Limit process resources with cgroups in Linux // Besmir Zanaj

Initial analysis
How Control Groups Are Organized
Limitig apache process to 80% CPU usage
Implementation in Puppet configuration management
Benchmarking
cgroups Examples
- Example CPU limits usage
- cgroups considerations
Systemd example
References

Sharing here an older article from 2017 I had written to limit the CPU usage of the httpd apache web server workload to not reach 100% usage and take the VM completely unreachable and unusable.

This was before I learned that I could do this with containers, which have cgroups as part of their construct. The article focuses on the httpd service on a CentOS 6 server but it can be extened for any kind of init. A systemd example is included in the bottom.

Article follows below.

Initial analysis

There are many ways where we can implement limit and throttle CPU usage.

nice and chrt - are used to set scheduling priorities for processes. This is to limit their usage, not to throttle them. The processes will use as much of the CPU as the scheduler is willing to give them. An idle process (chrt -i 0) can still consume 100% CPU if there are no other processes requesting CPU time. To implement renicing of apache process a new script needs to be implemented to measure the CPU usage of every Apache process and renice it accordingly. This could affect customer experience and as a solution was skipped.
cpulimit - will throttle the CPU usage of a process, but it cannot aggregate the CPU utilization of its children processes, so the CPU will still aggregate to full usage of all cores of CPUs anyway
cgroups - are designed to limit and/or audit system resources. cgroups have the power to limit but also to throttle CPU usage (as well as other things) for a process from the second it is launched. Control Groups provide a mechanism for aggregating/partitioning sets of tasks, and all their future children, into hierarchical groups with specialized behavior.

CentOS 6 provides this new kernel feature: control groups, which are called by their shorter name cgroups. cgroups allow you to allocate resources - such as CPU time, system memory, network bandwidth, or combinations of these resources - among user-defined groups of tasks (processes) running on a system. You can monitor the cgroups you configure, deny cgroups access to certain resources, and even reconfigure your cgroups dynamically on a running system. The cgconfig (control group config) service can be configured to start up at boot time and re-establish your predefined cgroups, thus making them persistent across reboots.

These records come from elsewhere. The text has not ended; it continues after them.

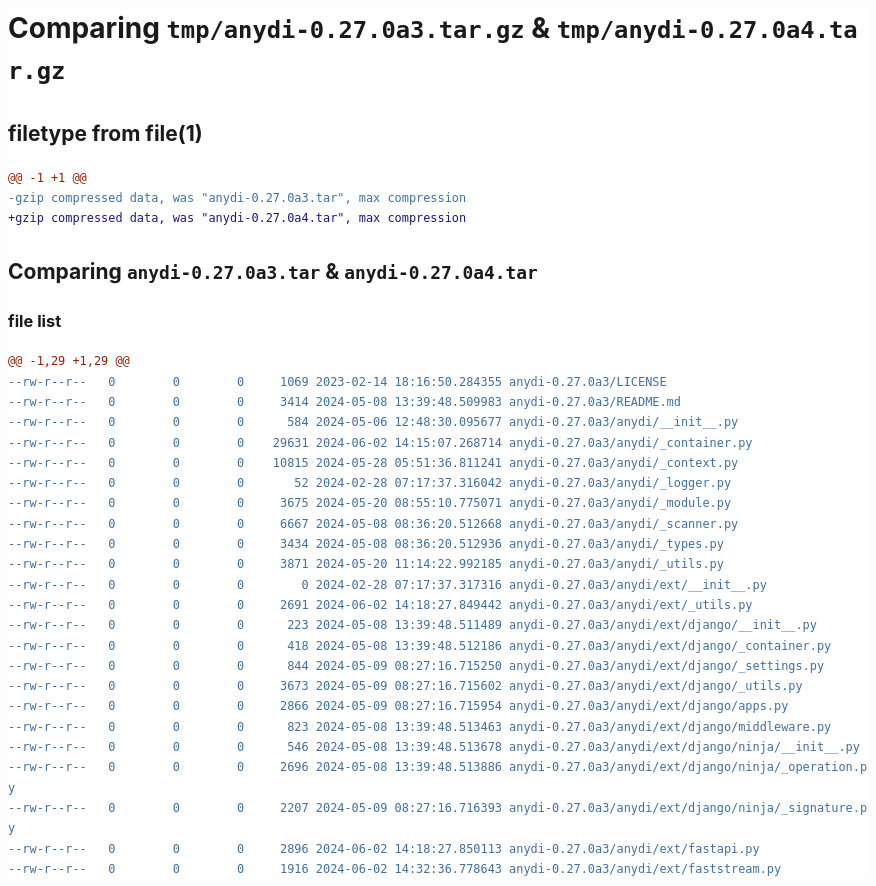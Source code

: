 # Comparing `tmp/anydi-0.27.0a3.tar.gz` & `tmp/anydi-0.27.0a4.tar.gz`

## filetype from file(1)

```diff
@@ -1 +1 @@
-gzip compressed data, was "anydi-0.27.0a3.tar", max compression
+gzip compressed data, was "anydi-0.27.0a4.tar", max compression
```

## Comparing `anydi-0.27.0a3.tar` & `anydi-0.27.0a4.tar`

### file list

```diff
@@ -1,29 +1,29 @@
--rw-r--r--   0        0        0     1069 2023-02-14 18:16:50.284355 anydi-0.27.0a3/LICENSE
--rw-r--r--   0        0        0     3414 2024-05-08 13:39:48.509983 anydi-0.27.0a3/README.md
--rw-r--r--   0        0        0      584 2024-05-06 12:48:30.095677 anydi-0.27.0a3/anydi/__init__.py
--rw-r--r--   0        0        0    29631 2024-06-02 14:15:07.268714 anydi-0.27.0a3/anydi/_container.py
--rw-r--r--   0        0        0    10815 2024-05-28 05:51:36.811241 anydi-0.27.0a3/anydi/_context.py
--rw-r--r--   0        0        0       52 2024-02-28 07:17:37.316042 anydi-0.27.0a3/anydi/_logger.py
--rw-r--r--   0        0        0     3675 2024-05-20 08:55:10.775071 anydi-0.27.0a3/anydi/_module.py
--rw-r--r--   0        0        0     6667 2024-05-08 08:36:20.512668 anydi-0.27.0a3/anydi/_scanner.py
--rw-r--r--   0        0        0     3434 2024-05-08 08:36:20.512936 anydi-0.27.0a3/anydi/_types.py
--rw-r--r--   0        0        0     3871 2024-05-20 11:14:22.992185 anydi-0.27.0a3/anydi/_utils.py
--rw-r--r--   0        0        0        0 2024-02-28 07:17:37.317316 anydi-0.27.0a3/anydi/ext/__init__.py
--rw-r--r--   0        0        0     2691 2024-06-02 14:18:27.849442 anydi-0.27.0a3/anydi/ext/_utils.py
--rw-r--r--   0        0        0      223 2024-05-08 13:39:48.511489 anydi-0.27.0a3/anydi/ext/django/__init__.py
--rw-r--r--   0        0        0      418 2024-05-08 13:39:48.512186 anydi-0.27.0a3/anydi/ext/django/_container.py
--rw-r--r--   0        0        0      844 2024-05-09 08:27:16.715250 anydi-0.27.0a3/anydi/ext/django/_settings.py
--rw-r--r--   0        0        0     3673 2024-05-09 08:27:16.715602 anydi-0.27.0a3/anydi/ext/django/_utils.py
--rw-r--r--   0        0        0     2866 2024-05-09 08:27:16.715954 anydi-0.27.0a3/anydi/ext/django/apps.py
--rw-r--r--   0        0        0      823 2024-05-08 13:39:48.513463 anydi-0.27.0a3/anydi/ext/django/middleware.py
--rw-r--r--   0        0        0      546 2024-05-08 13:39:48.513678 anydi-0.27.0a3/anydi/ext/django/ninja/__init__.py
--rw-r--r--   0        0        0     2696 2024-05-08 13:39:48.513886 anydi-0.27.0a3/anydi/ext/django/ninja/_operation.py
--rw-r--r--   0        0        0     2207 2024-05-09 08:27:16.716393 anydi-0.27.0a3/anydi/ext/django/ninja/_signature.py
--rw-r--r--   0        0        0     2896 2024-06-02 14:18:27.850113 anydi-0.27.0a3/anydi/ext/fastapi.py
--rw-r--r--   0        0        0     1916 2024-06-02 14:32:36.778643 anydi-0.27.0a3/anydi/ext/faststream.py
```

By using cgroups, system administrators gain fine-grained control over allocating, prioritizing, denying, managing, and monitoring system resources [1]. Hardware resources can be appropriately divided up among tasks and users, increasing overall efficiency.

How Control Groups Are Organized

cgroups are organized hierarchically, like processes, and child cgroups inherit some of the attributes of their parents. However, there are differences between the two models.

The Linux Process Model

All processes on a Linux system are child processes of a common parent: the init process, which is executed by the kernel at boot time and starts other processes (which may in turn start child processes of their own). Because all processes descend from a single parent, the Linux process model is a single hierarchy, or tree.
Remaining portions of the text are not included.